BurntSushi / aho-corasick

A fast implementation of Aho-Corasick in Rust.
The Unlicense
1.01k stars 93 forks source link

Feat Req: Making it easier to statically construct an AcAutomaton #9

Closed talevy closed 5 years ago

talevy commented 8 years ago

Hi there!

I am interested in creating something like the equivalent of the phf_codegen, but for AcAutomaton.

use case: search across CommonCrawl's dataset in search of emojis quickly!

To construct the AcAutomaton struct statically, I need to create State objects, but this is not possible. I guess the fields would have to be public for my current strategy to work as well... What do you think about potential changes for making this possible?

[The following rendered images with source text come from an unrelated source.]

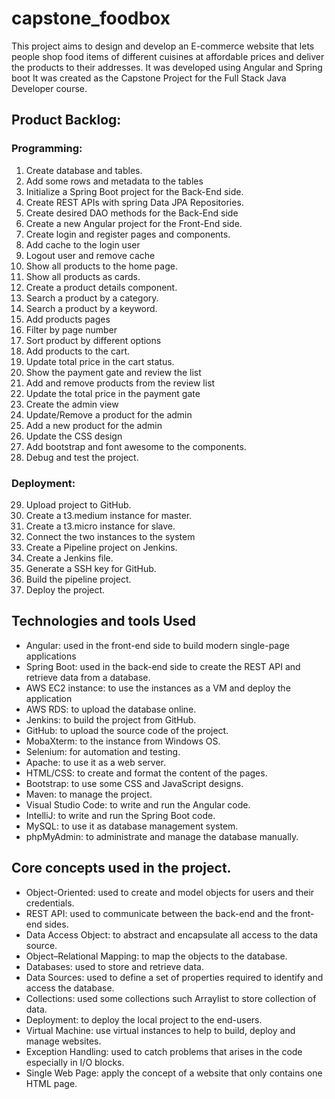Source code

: # capstone_foodbox
This project aims to design and develop an E-commerce website that lets people shop food items of different cuisines at affordable prices and deliver the products to their addresses. It was developed using Angular and Spring boot It was created as the Capstone Project for the Full Stack Java Developer course.

## Product Backlog:
### Programming:
1.	Create database and tables.
2.	Add some rows and metadata to the tables
3.	Initialize a Spring Boot project for the Back-End side.
4.	Create REST APIs with spring Data JPA Repositories.
5.	Create desired DAO methods for the Back-End side
6.	Create a new Angular project for the Front-End side.
7.	Create login and register pages and components.
8.	Add cache to the login user
9.	Logout user and remove cache
10.	Show all products to the home page.
11.	Show all products as cards.
12.	Create a product details component.
13.	Search a product by a category.
14.	Search a product by a keyword.
15.	Add products pages
16.	Filter by page number
17.	Sort product by different options
18.	Add products to the cart.
19.	Update total price in the cart status.
20.	Show the payment gate and review the list
21.	Add and remove products from the review list
22.	Update the total price in the payment gate
23.	Create the admin view 
24.	Update/Remove a product for the admin
25.	Add a new product for the admin
26.	Update the CSS design
27.	Add bootstrap and font awesome to the components. 
28.	Debug and test the project.
### Deployment:
29.	Upload project to GitHub.
30.	Create a t3.medium instance for master.
31.	Create a t3.micro instance for slave.
32.	Connect the two instances to the system
33.	Create a Pipeline project on Jenkins.
34.	Create a Jenkins file.
35.	Generate a SSH key for GitHub.
36.	Build the pipeline project.
37.	Deploy the project.
## Technologies and tools Used
- Angular: used in the front-end side to build modern single-page applications
- Spring Boot: used in the back-end side to create the REST API and retrieve data from a database.
- AWS EC2 instance:  to use the instances as a VM and deploy the application
- AWS RDS: to upload the database online.
- Jenkins: to build the project from GitHub.
- GitHub: to upload the source code of the project.
- MobaXterm: to the instance from Windows OS.
- Selenium: for automation and testing.
- Apache: to use it as a web server.
- HTML/CSS: to create and format the content of the pages.
- Bootstrap: to use some CSS and JavaScript designs.
- Maven: to manage the project.
- Visual Studio Code: to write and run the Angular code.
- IntelliJ: to write and run the Spring Boot code.
- MySQL: to use it as database management system.
- phpMyAdmin: to administrate and manage the database manually.
## Core concepts used in the project. 
- Object-Oriented: used to create and model objects for users and their credentials.
- REST API: used to communicate between the back-end and the front-end sides.
- Data Access Object: to abstract and encapsulate all access to the data source.
- Object–Relational Mapping: to map the objects to the database.
- Databases: used to store and retrieve data.
- Data Sources: used to define a set of properties required to identify and access the database.
- Collections: used some collections such Arraylist to store collection of data. 
- Deployment: to deploy the local project to the end-users.
- Virtual Machine: use virtual instances to help to build, deploy and manage websites.
- Exception Handling: used to catch problems that arises in the code especially in I/O blocks.
- Single Web Page: apply the concept of a website that only contains one HTML page.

here is the idea what I'd like to achieve: http://play.integer32.com/?gist=a218ca3476bfc40fb39ff6ac79da8572

thanks!

BurntSushi commented 7 years ago

Sorry for the very late reply. I suppose I'm not opposed to changes in this direction, although I don't like the idea of exposing all of the internal state since that's something that could feasibly change. You might consider building out your own automaton and implementing the Automaton trait instead.

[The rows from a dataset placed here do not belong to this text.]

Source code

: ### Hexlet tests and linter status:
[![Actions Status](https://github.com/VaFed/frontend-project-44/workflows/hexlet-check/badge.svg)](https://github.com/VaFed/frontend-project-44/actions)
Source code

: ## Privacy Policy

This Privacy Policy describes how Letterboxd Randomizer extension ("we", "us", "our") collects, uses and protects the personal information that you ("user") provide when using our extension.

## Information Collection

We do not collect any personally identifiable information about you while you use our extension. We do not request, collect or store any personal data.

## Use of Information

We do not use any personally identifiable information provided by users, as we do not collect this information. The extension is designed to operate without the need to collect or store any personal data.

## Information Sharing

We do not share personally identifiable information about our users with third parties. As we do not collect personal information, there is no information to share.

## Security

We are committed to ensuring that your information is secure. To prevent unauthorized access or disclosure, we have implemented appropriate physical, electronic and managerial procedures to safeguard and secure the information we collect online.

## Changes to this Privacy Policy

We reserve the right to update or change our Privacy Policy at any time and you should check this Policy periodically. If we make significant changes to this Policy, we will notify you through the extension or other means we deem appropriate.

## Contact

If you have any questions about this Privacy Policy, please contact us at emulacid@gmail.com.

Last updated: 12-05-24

lukaslueg commented 7 years ago

Wouldn't it be easiest to have serialize/deserialize available if the pattern type is also serialize/deserialize ? One could include the json representation into the code and have it deserialize on startup. Breakage due to state representation changes would end up as well-handled serde errors.

lukaslueg commented 7 years ago

I've added feature-gated serde-serialization to AcAutomaton and did some benchmarking. The following table compares nanoseconds per item for constructing a AcAutomaton either via ::new() or a bincode-serialized version of it.

Items ns/item (::new()) ns/item (::deserialize()) bytes/item
5000000 items 1479 236 61
1000000 items 1433 200 60
100000 items 1401 203 59
1000 items 1527 289 61
100 items 1628 330 90
10 items 2536 1744 390

It seems beneficial to construct the automaton from its serialization for just a few hundred items upwards. On a modestly fast CPU like this mine, you need hundreds of thousands of items before constructing the automaton actually makes a difference in total runtime, though. Five million items of ~20 characters each amount to 280mb in bincode. I tested compression with LZ4, which brings it down to 12 bytes per item but totally kills the performance advantage.

In the end, the use case is something like:

Another use case is obviously storing automata on disk for your crazy world domination plans.

stockholmux commented 5 years ago

@lukaslueg I'm interested in doing something similar with serde. Do you have this version posted anywhere?

lukaslueg commented 5 years ago

@stockholmux I'm sorry, I removed that branch a long time ago.

BurntSushi commented 5 years ago

I'm going to close this issue out for mostly the same reasons for closing #22. See my comment here for an explanation. TL;DR - You can use regex-automata.